According to Ryan King, a software engineer at Twitter, the MySQL database used in Twitter is going to be replaced by the open source Cassandra data management system. Cassandra is a new types of data handling systems that are powering large Web applications, particularly social networking sites which deal with hundreds of thousands or millions of users. It can run on large server clusters and is capable of taking in very large amounts of data at a time, performing sorts and calling up relevant data quickly.
This move by Twitter to stop using MySQL is just one of several recent MySQL replacements at social networking sites. Other websites like Facebook and Digg, which were also powered by MySQL, have already made the switch.
Twitter has gone from 2 millions tweets a day to more than 50 million in 2009. King is quoted in an interview as saying that Twitter wanted a system that could keep up with such kind of growth. King also said in the interview that Twitter sought a system with no single point of failure, which could execute highly scalable writes, and had a healthy open source community behind it.

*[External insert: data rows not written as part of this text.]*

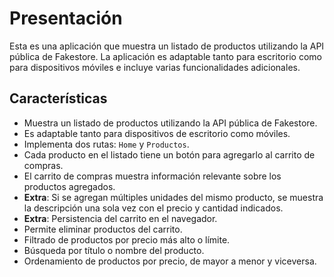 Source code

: # Presentación

Esta es una aplicación que muestra un listado de productos utilizando la API pública de Fakestore. La aplicación es adaptable tanto para escritorio como para dispositivos móviles e incluye varias funcionalidades adicionales.

## Características

- Muestra un listado de productos utilizando la API pública de Fakestore.
- Es adaptable tanto para dispositivos de escritorio como móviles.
- Implementa dos rutas: `Home` y `Productos`.
- Cada producto en el listado tiene un botón para agregarlo al carrito de compras.
- El carrito de compras muestra información relevante sobre los productos agregados.
- **Extra**: Si se agregan múltiples unidades del mismo producto, se muestra la descripción una sola vez con el precio y cantidad indicados.
- **Extra**: Persistencia del carrito en el navegador.
- Permite eliminar productos del carrito.
- Filtrado de productos por precio más alto o límite.
- Búsqueda por título o nombre del producto.
- Ordenamiento de productos por precio, de mayor a menor y viceversa.
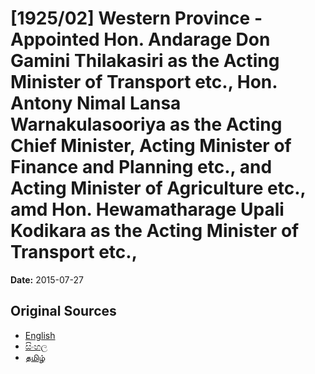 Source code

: # [1925/02] Western Province - Appointed Hon. Andarage Don Gamini Thilakasiri as the Acting Minister of Transport etc., Hon. Antony Nimal Lansa Warnakulasooriya as the Acting Chief Minister, Acting Minister of Finance and Planning etc., and Acting Minister of Agriculture etc., amd Hon. Hewamatharage Upali Kodikara as the Acting Minister of Transport etc.,

**Date:** 2015-07-27

## Original Sources

- [English](https://documents.gov.lk/view/extra-gazettes/2015/7/1925-02_E.pdf)
- [සිංහල](https://documents.gov.lk/view/extra-gazettes/2015/7/1925-02_S.pdf)
- [தமிழ்](https://documents.gov.lk/view/extra-gazettes/2015/7/1925-02_T.pdf)

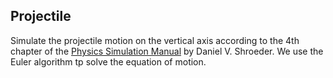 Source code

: ## Projectile

Simulate the projectile motion on the vertical axis according to 
the 4th chapter of the [Physics Simulation Manual](https://physics.weber.edu/schroeder/javacourse/javamanual.pdf)
by Daniel V. Shroeder. We use the Euler algorithm tp solve the equation of 
motion. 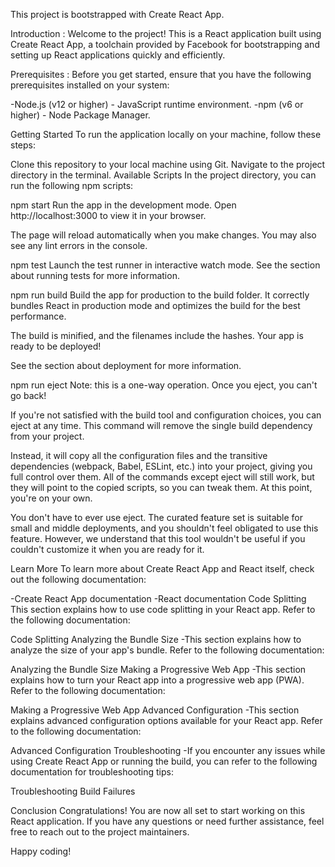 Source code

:This project is bootstrapped with Create React App.

Introduction :
Welcome to the project! This is a React application built using Create React App, a toolchain provided by Facebook for bootstrapping and setting up React applications quickly and efficiently.

Prerequisites :
Before you get started, ensure that you have the following prerequisites installed on your system:

-Node.js (v12 or higher) - JavaScript runtime environment.
-npm (v6 or higher) - Node Package Manager.

Getting Started
To run the application locally on your machine, follow these steps:

Clone this repository to your local machine using Git.
Navigate to the project directory in the terminal.
Available Scripts
In the project directory, you can run the following npm scripts:

npm start
Run the app in the development mode.
Open http://localhost:3000 to view it in your browser.

The page will reload automatically when you make changes.
You may also see any lint errors in the console.

npm test
Launch the test runner in interactive watch mode.
See the section about running tests for more information.

npm run build
Build the app for production to the build folder.
It correctly bundles React in production mode and optimizes the build for the best performance.

The build is minified, and the filenames include the hashes.
Your app is ready to be deployed!

See the section about deployment for more information.

npm run eject
Note: this is a one-way operation. Once you eject, you can't go back!

If you're not satisfied with the build tool and configuration choices, you can eject at any time. This command will remove the single build dependency from your project.

Instead, it will copy all the configuration files and the transitive dependencies (webpack, Babel, ESLint, etc.) into your project, giving you full control over them. All of the commands except eject will still work, but they will point to the copied scripts, so you can tweak them. At this point, you're on your own.

You don't have to ever use eject. The curated feature set is suitable for small and middle deployments, and you shouldn't feel obligated to use this feature. However, we understand that this tool wouldn't be useful if you couldn't customize it when you are ready for it.

Learn More
To learn more about Create React App and React itself, check out the following documentation:

-Create React App documentation
-React documentation
Code Splitting
This section explains how to use code splitting in your React app. Refer to the following documentation:

Code Splitting
Analyzing the Bundle Size
-This section explains how to analyze the size of your app's bundle. Refer to the following documentation:

Analyzing the Bundle Size
Making a Progressive Web App
-This section explains how to turn your React app into a progressive web app (PWA). Refer to the following documentation:

Making a Progressive Web App
Advanced Configuration
-This section explains advanced configuration options available for your React app. Refer to the following documentation:

Advanced Configuration
Troubleshooting
-If you encounter any issues while using Create React App or running the build, you can refer to the following documentation for troubleshooting tips:

Troubleshooting Build Failures


Conclusion
Congratulations! You are now all set to start working on this React application. If you have any questions or need further assistance, feel free to reach out to the project maintainers.

Happy coding! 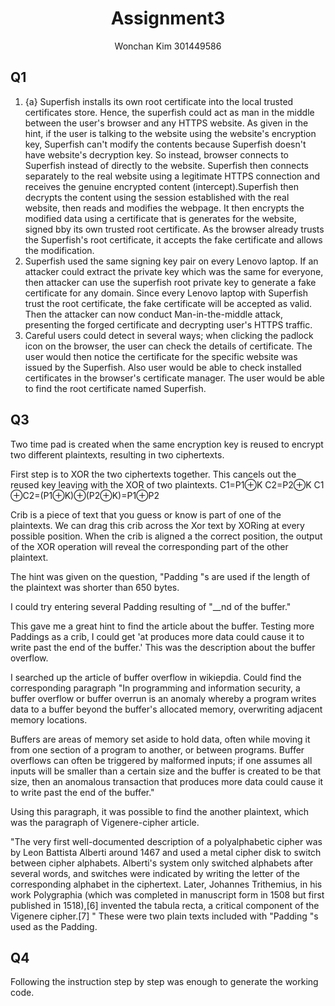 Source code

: <center><h1>Assignment3</h1></center>
<center>Wonchan Kim 301449586</center>

<h2>Q1</h2>

1. {a}
Superfish installs its own root certificate into the local trusted certificates store. Hence, the superfish could act as man in the middle between the user's browser and any HTTPS website. As given in the hint, if the user is talking to the website using the website's encryption key, Superfish can't modify the contents because Superfish doesn't have website's decryption key. So instead, browser connects to Superfish instead of directly to the website. Superfish then connects separately to the real website using a legitimate HTTPS connection and receives the genuine encrypted content (intercept).Superfish then decrypts the content using the session established with the real website, then reads and modifies the webpage.  It then encrypts the modified data using a certificate that is generates for the website, signed bby its own trusted root certificate. As the browser already trusts the Superfish's root certificate, it accepts the fake certificate and allows the modification. 
2. Superfish used the same signing key pair on every Lenovo laptop. If an attacker could extract the private key which was the same for everyone, then attacker can use the superfish root private key to generate a fake certificate for any domain. Since every Lenovo laptop with Superfish trust the root certificate, the fake certificate will be accepted as valid. Then the attacker can now conduct Man-in-the-middle attack, presenting the forged certificate and decrypting user's HTTPS traffic. 
3. Careful users could detect in several ways; when clicking the padlock icon on the browser, the user can check the details of certificate. The user would then notice the certificate for the specific website was issued by the Superfish. Also user would be able to check installed certificates in the browser's certificate manager. The user would be able to find the root certificate named Superfish. 


<div class="page-break" style="page-break-before: always;"></div>

## Q3

Two time pad is created when the same encryption key is reused to encrypt two different plaintexts, resulting in two ciphertexts. 

First step is to XOR the two ciphertexts together. This cancels out the reused key leaving  with the XOR of two plaintexts. 
C1​=P1​⊕K
C2​=P2​⊕K
C1​⊕C2​=(P1​⊕K)⊕(P2​⊕K)=P1​⊕P2​

Crib is a piece of text that you guess or know is part of one of the plaintexts. We can drag this crib across the Xor text by XORing at every possible position. When the crib is aligned a the correct position, the output of the XOR operation will reveal the corresponding part of the other plaintext. 

The hint was given on the question, "Padding "s are used if the length of the plaintext was shorter than 650 bytes. 

I could try entering several Padding 
resulting of "__nd of the buffer."

This gave me a great hint to find the article about the buffer. 
Testing more Paddings as a crib, I could get 'at produces more data could cause it to write past the end of the buffer.'
This was the description about the buffer overflow.

I searched up the article of buffer overflow in wikiepdia. 
Could find the corresponding paragraph
"In programming and information security, a buffer overflow or buffer overrun is an anomaly whereby a program writes data to a buffer beyond the buffer's allocated memory, overwriting adjacent memory locations.

Buffers are areas of memory set aside to hold data, often while moving it from one section of a program to another, or between programs. Buffer overflows can often be triggered by malformed inputs; if one assumes all inputs will be smaller than a certain size and the buffer is created to be that size, then an anomalous transaction that produces more data could cause it to write past the end of the buffer."

Using this paragraph, it was possible to find the another plaintext, which was the paragraph of Vigenere-cipher article. 

"The very first well-documented description of a polyalphabetic cipher was by Leon Battista Alberti around 1467 and used a metal cipher disk to switch between cipher alphabets. Alberti's system only switched alphabets after several words, and switches were indicated by writing the letter of the corresponding alphabet in the ciphertext. Later, Johannes Trithemius, in his work Polygraphia (which was completed in manuscript form in 1508 but first published in 1518),[6] invented the tabula recta, a critical component of the Vigenere cipher.[7]
"
These were two plain texts included with "Padding "s used as the Padding. 

<div class="page-break" style="page-break-before: always;"></div>

## Q4

Following the instruction step by step was enough to generate the working code.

Cassandra was originally created by Facebook to manage its data. It is now an Apache Software Foundation project and has recently been given a full project status and has an active developer group.
Since big Web systems need to assimilate large masses of data and make it available, frequently in read only fashion, systems like Cassandra concentrate on more immediate goals than the pristine data handling rules of relational systems.
More machines can be added to a cluster running Cassandra without disrupting its operation. Cassandra can expand without application programmer intervention across the server cluster. As more hardware are brought on line Cassandra can activate itself on a new node, calling out to the cluster load balancer for work to do.